> _Work task_
In your copy, reproduce each entry exactly and include no picture.

> _Input material_
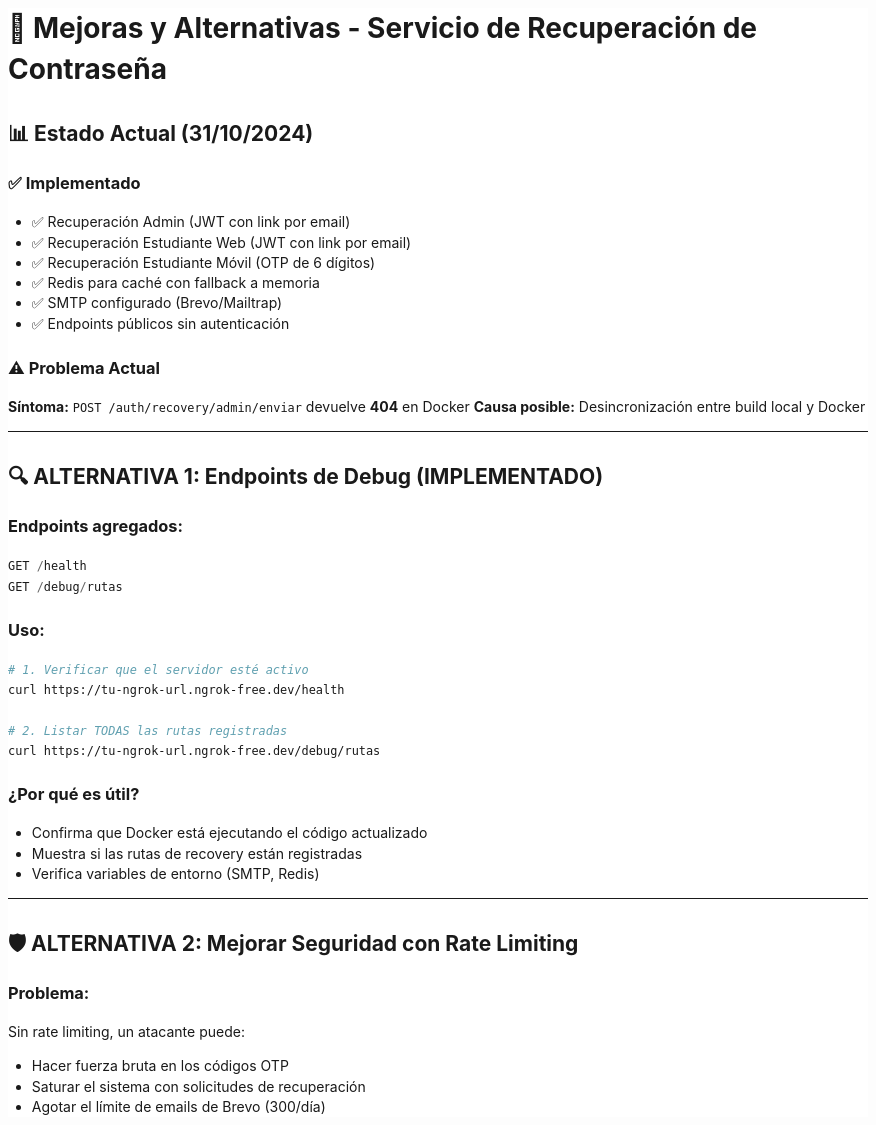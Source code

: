 # 🔐 Mejoras y Alternativas - Servicio de Recuperación de Contraseña

## 📊 Estado Actual (31/10/2024)

### ✅ Implementado
- ✅ Recuperación Admin (JWT con link por email)
- ✅ Recuperación Estudiante Web (JWT con link por email)
- ✅ Recuperación Estudiante Móvil (OTP de 6 dígitos)
- ✅ Redis para caché con fallback a memoria
- ✅ SMTP configurado (Brevo/Mailtrap)
- ✅ Endpoints públicos sin autenticación

### ⚠️ Problema Actual
**Síntoma:** `POST /auth/recovery/admin/enviar` devuelve **404** en Docker
**Causa posible:** Desincronización entre build local y Docker

---

## 🔍 **ALTERNATIVA 1: Endpoints de Debug (IMPLEMENTADO)**

### Endpoints agregados:
```typescript
GET /health
GET /debug/rutas
```

### Uso:
```bash
# 1. Verificar que el servidor esté activo
curl https://tu-ngrok-url.ngrok-free.dev/health

# 2. Listar TODAS las rutas registradas
curl https://tu-ngrok-url.ngrok-free.dev/debug/rutas
```

### ¿Por qué es útil?
- Confirma que Docker está ejecutando el código actualizado
- Muestra si las rutas de recovery están registradas
- Verifica variables de entorno (SMTP, Redis)

---

## 🛡️ **ALTERNATIVA 2: Mejorar Seguridad con Rate Limiting**

### Problema:
Sin rate limiting, un atacante puede:
- Hacer fuerza bruta en los códigos OTP
- Saturar el sistema con solicitudes de recuperación
- Agotar el límite de emails de Brevo (300/día)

> _Output of the exercise_
Source code

: # 🔐 Mejoras y Alternativas - Servicio de Recuperación de Contraseña

## 📊 Estado Actual (31/10/2024)

### ✅ Implementado
- ✅ Recuperación Admin (JWT con link por email)
- ✅ Recuperación Estudiante Web (JWT con link por email)
- ✅ Recuperación Estudiante Móvil (OTP de 6 dígitos)
- ✅ Redis para caché con fallback a memoria
- ✅ SMTP configurado (Brevo/Mailtrap)
- ✅ Endpoints públicos sin autenticación

### ⚠️ Problema Actual
**Síntoma:** `POST /auth/recovery/admin/enviar` devuelve **404** en Docker
**Causa posible:** Desincronización entre build local y Docker

---

## 🔍 **ALTERNATIVA 1: Endpoints de Debug (IMPLEMENTADO)**

### Endpoints agregados:
```typescript
GET /health
GET /debug/rutas
```

### Uso:
```bash
# 1. Verificar que el servidor esté activo
curl https://tu-ngrok-url.ngrok-free.dev/health

# 2. Listar TODAS las rutas registradas
curl https://tu-ngrok-url.ngrok-free.dev/debug/rutas
```

### ¿Por qué es útil?
- Confirma que Docker está ejecutando el código actualizado
- Muestra si las rutas de recovery están registradas
- Verifica variables de entorno (SMTP, Redis)

---

## 🛡️ **ALTERNATIVA 2: Mejorar Seguridad con Rate Limiting**

### Problema:
Sin rate limiting, un atacante puede:
- Hacer fuerza bruta en los códigos OTP
- Saturar el sistema con solicitudes de recuperación
- Agotar el límite de emails de Brevo (300/día)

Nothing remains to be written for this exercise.